For decades, the central fact of public life in South Korea had been the threat from the North - how to deter it, prepare for it, remain vigilant against it and defeat it.

At the same time, the balance of power generally shifted in the South's favor. As the North's economy has gone from disastrous to catastrophic, the South has become an industrialized and rich country. As the North's leadership has gone from megalomaniac to deranged, the South's has become increasingly democratic and responsible.

This has led to a confidence in the South and the election in December 1997 of a former dissident, Kim Dae-jung, as the South's eighth president. He instituted a"sunshine policy" to reduce tensions with the North by encouraging political, business, cultural and family links with it.
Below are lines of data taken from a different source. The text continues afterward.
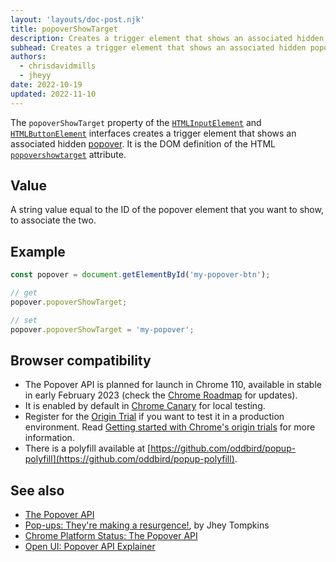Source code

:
 ```yaml
---
layout: 'layouts/doc-post.njk'
title: popoverShowTarget
description: Creates a trigger element that shows an associated hidden popover.
subhead: Creates a trigger element that shows an associated hidden popover.
authors:
  - chrisdavidmills
  - jheyy
date: 2022-10-19
updated: 2022-11-10
---
```


The `popoverShowTarget` property of the [`HTMLInputElement`](https://developer.mozilla.org/docs/Web/API/HTMLInputElement) and [`HTMLButtonElement`](https://developer.mozilla.org/docs/Web/API/HTMLButtonElement) interfaces creates a trigger element that shows an associated hidden [popover](/docs/web-platform/popover-api/). It is the DOM definition of the HTML [`popovershowtarget`](/docs/web-platform/popover-api/popovershowtarget-attribute) attribute.

## Value

A string value equal to the ID of the popover element that you want to show, to associate the two.

## Example

```js
const popover = document.getElementById('my-popover-btn');

// get
popover.popoverShowTarget;

// set
popover.popoverShowTarget = 'my-popover';
```

## Browser compatibility

* The Popover API is planned for launch in Chrome 110, available in stable in early February 2023 (check the [Chrome Roadmap](https://chromestatus.com/roadmap) for updates).
* It is enabled by default in [Chrome Canary](https://www.google.com/chrome/canary/) for local testing.  
* Register for the [Origin Trial](/origintrials/#/view_trial/4500221927649968129) if you want to test it in a production environment. Read [Getting started with Chrome's origin trials](/docs/web-platform/origin-trials/) for more information.
* There is a polyfill available at [https://github.com/oddbird/popup-polyfill](https://github.com/oddbird/popup-polyfill).

## See also

* [The Popover API](/docs/web-platform/popover-api/)
* [Pop-ups: They're making a resurgence!](/blog/pop-ups-theyre-making-a-resurgence/), by Jhey Tompkins
* [Chrome Platform Status: The Popover API](https://chromestatus.com/feature/5463833265045504) 
* [Open UI: Popover API Explainer](https://open-ui.org/components/popup.research.explainer)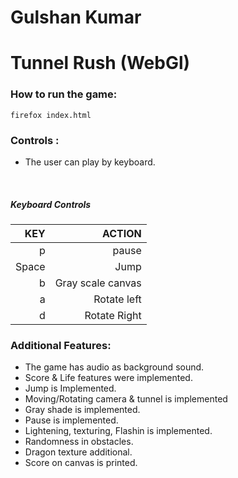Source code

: 

Gulshan Kumar 
=================

Tunnel Rush (WebGl)
=================

### How to run the game:

```
firefox index.html
```

### Controls :
* The user can play by keyboard.

  ​

##### Keyboard Controls

|         KEY |     ACTION |
| ----------: | ---------: |
|          p | pause |
|           Space |  Jump |
|   b | Gray scale canvas |
| a |  Rotate left |
| d | Rotate Right |

### Additional Features:
* The game has audio as background sound.
* Score & Life features were implemented.
* Jump is Implemented.
* Moving/Rotating camera & tunnel is implemented
* Gray shade is implemented.
* Pause is implemented.
* Lightening, texturing, Flashin is implemented.
* Randomness in obstacles.
* Dragon texture additional.
* Score on canvas is printed.
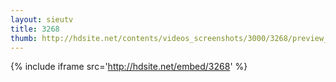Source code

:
 ```yaml
---
layout: sieutv
title: 3268
thumb: http://hdsite.net/contents/videos_screenshots/3000/3268/preview_360p.mp4.jpg
---
```

{% include iframe src='http://hdsite.net/embed/3268' %}
 
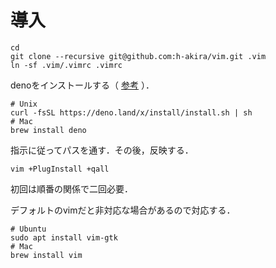 # 導入
```
cd
git clone --recursive git@github.com:h-akira/vim.git .vim
ln -sf .vim/.vimrc .vimrc
```
denoをインストールする（
[参考](https://yoshixmk.github.io/deno-manual-ja/getting_started/installation.html)
）．
```
# Unix
curl -fsSL https://deno.land/x/install/install.sh | sh
# Mac
brew install deno
```
指示に従ってパスを通す．その後，反映する．
```
vim +PlugInstall +qall
```
初回は順番の関係で二回必要．

デフォルトのvimだと非対応な場合があるので対応する．
```
# Ubuntu
sudo apt install vim-gtk
# Mac
brew install vim
```


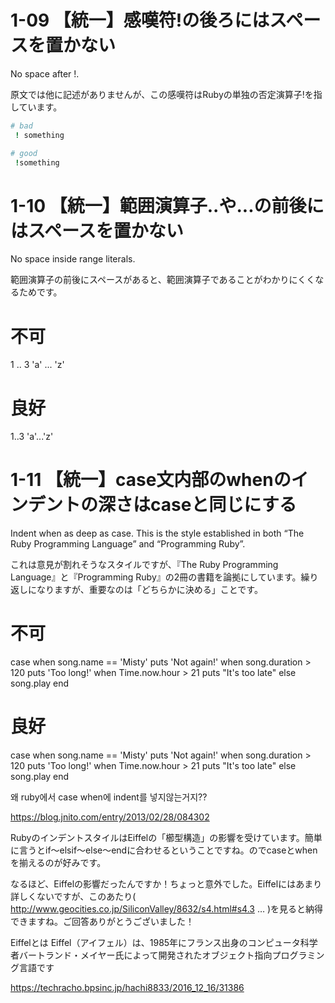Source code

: 
# 1-09 【統一】感嘆符!の後ろにはスペースを置かない
No space after !.

原文では他に記述がありませんが、この感嘆符はRubyの単独の否定演算子!を指しています。

```ruby
# bad
 ! something

# good
 !something
```

# 1-10 【統一】範囲演算子..や...の前後にはスペースを置かない
No space inside range literals.

範囲演算子の前後にスペースがあると、範囲演算子であることがわかりにくくなるためです。

# 不可
1 .. 3
'a' ... 'z'

# 良好
1..3
'a'...'z'


# 1-11 【統一】case文内部のwhenのインデントの深さはcaseと同じにする
Indent when as deep as case. This is the style established in both “The Ruby Programming Language” and “Programming Ruby”.

これは意見が割れそうなスタイルですが、『The Ruby Programming Language』と『Programming Ruby』の2冊の書籍を論拠にしています。繰り返しになりますが、重要なのは「どちらかに決める」ことです。

# 不可
case
  when song.name == 'Misty'
    puts 'Not again!'
  when song.duration > 120
    puts 'Too long!'
  when Time.now.hour > 21
    puts "It's too late"
  else
    song.play
end

# 良好
case
when song.name == 'Misty'
  puts 'Not again!'
when song.duration > 120
  puts 'Too long!'
when Time.now.hour > 21
  puts "It's too late"
else
  song.play
end

왜 ruby에서 case when에 indent를 넣지않는거지??

https://blog.jnito.com/entry/2013/02/28/084302

RubyのインデントスタイルはEiffelの「櫛型構造」の影響を受けています。簡単に言うとif～elsif～else～endに合わせるということですね。のでcaseとwhenを揃えるのが好みです。

なるほど、Eiffelの影響だったんですか！ちょっと意外でした。Eiffelにはあまり詳しくないですが、このあたり( http://www.geocities.co.jp/SiliconValley/8632/s4.html#s4.3 … )を見ると納得できますね。ご回答ありがとうございました！


Eiffelとは
Eiffel（アイフェル）は、1985年にフランス出身のコンピュータ科学者バートランド・メイヤー氏によって開発されたオブジェクト指向プログラミング言語です



https://techracho.bpsinc.jp/hachi8833/2016_12_16/31386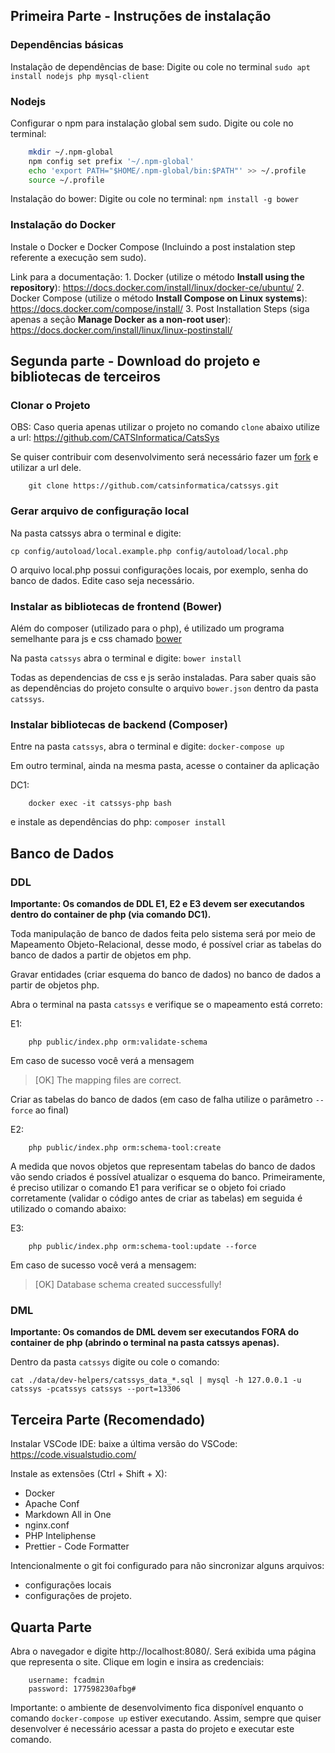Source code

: ## Primeira Parte - Instruções de instalação

### Dependências básicas

Instalação de dependências de base: Digite ou cole no terminal `sudo apt install nodejs php mysql-client`

### Nodejs

Configurar o npm para instalação global sem sudo. Digite ou cole no terminal:

```bash
    mkdir ~/.npm-global
    npm config set prefix '~/.npm-global'
    echo 'export PATH="$HOME/.npm-global/bin:$PATH"' >> ~/.profile
    source ~/.profile
```

Instalação do bower: Digite ou cole no terminal: `npm install -g bower`

### Instalação do Docker

Instale o Docker e Docker Compose (Incluindo a post instalation step referente a execução sem sudo).

Link para a documentação:
    1. Docker (utilize o método **Install using the repository**): https://docs.docker.com/install/linux/docker-ce/ubuntu/
    2. Docker Compose (utilize o método **Install Compose on Linux systems**): https://docs.docker.com/compose/install/
    3. Post Installation Steps (siga apenas a seção **Manage Docker as a non-root user**): https://docs.docker.com/install/linux/linux-postinstall/

## Segunda parte - Download do projeto e bibliotecas de terceiros

### Clonar o Projeto

OBS: Caso queria apenas utilizar o projeto no comando `clone` abaixo utilize a url:
https://github.com/CATSInformatica/CatsSys

Se quiser contribuir com desenvolvimento será necessário fazer um [fork](https://help.github.com/articles/fork-a-repo/) e utilizar a url dele.

```
    git clone https://github.com/catsinformatica/catssys.git
```
### Gerar arquivo de configuração local

Na pasta catssys abra o terminal e digite:

```
cp config/autoload/local.example.php config/autoload/local.php
```

O arquivo local.php possui configurações locais, por exemplo, senha do banco de dados. Edite caso seja necessário.

### Instalar as bibliotecas de frontend (Bower)

Além do composer (utilizado para o php), é utilizado um programa semelhante para js e css chamado [bower](http://bower.io/)

Na pasta `catssys` abra o terminal e digite: `bower install`

Todas as dependencias de css e js serão instaladas. Para saber quais são as dependências do projeto consulte o arquivo `bower.json` dentro da pasta `catssys`.

### Instalar bibliotecas de backend (Composer)

Entre na pasta `catssys`, abra o terminal e digite: `docker-compose up`

Em outro terminal, ainda na mesma pasta, acesse o container da aplicação

DC1:
```
    docker exec -it catssys-php bash
```

e instale as dependências do php: `composer install`

## Banco de Dados

### DDL

**Importante: Os comandos de DDL E1, E2 e E3 devem ser executandos dentro do container de php (via comando DC1).**

Toda manipulação de banco de dados feita pelo sistema será por meio de Mapeamento Objeto-Relacional, desse modo, é possível criar as tabelas do banco de dados a partir de objetos em php.

Gravar entidades (criar esquema do banco de dados) no banco de dados a partir de objetos php.

Abra o terminal na pasta `catssys` e verifique se o mapeamento está correto:

E1:
```
    php public/index.php orm:validate-schema
```

Em caso de sucesso você verá a mensagem

> [OK] The mapping files are correct.

Criar as tabelas do banco de dados (em caso de falha utilize o parâmetro `--force` ao final)

E2:
```
    php public/index.php orm:schema-tool:create
```

A medida que novos objetos que representam tabelas do banco de dados vão sendo criados é possível atualizar o esquema do banco. Primeiramente, é preciso utilizar o comando E1 para verificar se o objeto foi criado corretamente (validar o código antes de criar as tabelas) em seguida é utilizado o comando abaixo:

E3:
```
    php public/index.php orm:schema-tool:update --force
```

Em caso de sucesso você verá a mensagem:

> [OK] Database schema created successfully!

### DML

**Importante: Os comandos de DML devem ser executandos FORA do container de php (abrindo o terminal na pasta catssys apenas).**

Dentro da pasta `catssys` digite ou cole o comando:

```
cat ./data/dev-helpers/catssys_data_*.sql | mysql -h 127.0.0.1 -u catssys -pcatssys catssys --port=13306
```

## <a name="step-three"></a> Terceira Parte (Recomendado)

Instalar VSCode IDE: baixe a última versão do VSCode: https://code.visualstudio.com/

Instale as extensões (Ctrl + Shift + X):

- Docker
- Apache Conf
- Markdown All in One
- nginx.conf
- PHP Inteliphense
- Prettier - Code Formatter

Intencionalmente o git foi configurado para não sincronizar alguns arquivos:
* configurações locais
* configurações de projeto.

## Quarta Parte

Abra o navegador e digite http://localhost:8080/. Será exibida uma página que representa o site. Clique em login e insira as credenciais:

```
    username: fcadmin
    password: 177598230afbg#
```

Importante: o ambiente de desenvolvimento fica disponível enquanto o comando `docker-compose up` estiver executando. Assim, sempre que quiser desenvolver é necessário acessar a pasta do projeto e executar este comando.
He declared the North"our compatriot" and promised that"there will no longer be war."

The"Sunshine Policy" makes the outside world swoon, of course; Kim received the Nobel Peace Prize in 2000 in recognition of his work for"peace and reconciliation." It has also deeply influenced perceptions in South Korea. Opinion research shows a surge in hope and trust toward the North that is accompanied by a burgeoning hostility to the United States and the 37,000 American troops stationed in South Korea as a tripwire to protect it from the North.

This is where, as Eberstadt rightly notes, South Korean policy"has inadvertently set in play powerful forces" that could not only jeopardize South Korea's military alliance with the United States but could"trigger a major diminishment of American influence in the Pacific." East Asian stability and economic growth could lastingly be harmed were this to happen.

South Korea's policy of wishful thinking, in short, potentially endangers not only its own welfare but that of its entire region.

Which returns us to the question: Why do democracies lull themselves into thinking they can tame an enemy with smiles and generosity? Key factors would seem to be:

* An inability to imagine evil: citizens of successful states mirror-image and assume that the other side could not be that different from their own.

* Fatigue: having to be vigilant, seemingly without end, inspires wishful thinking.

* Self-recrimination: a tendency to blame oneself for a foe's persistent enmity.

Knowing how badly prior cases of appeasement turned out, we can only tremble while watching the South Koreans march down the same path of folly.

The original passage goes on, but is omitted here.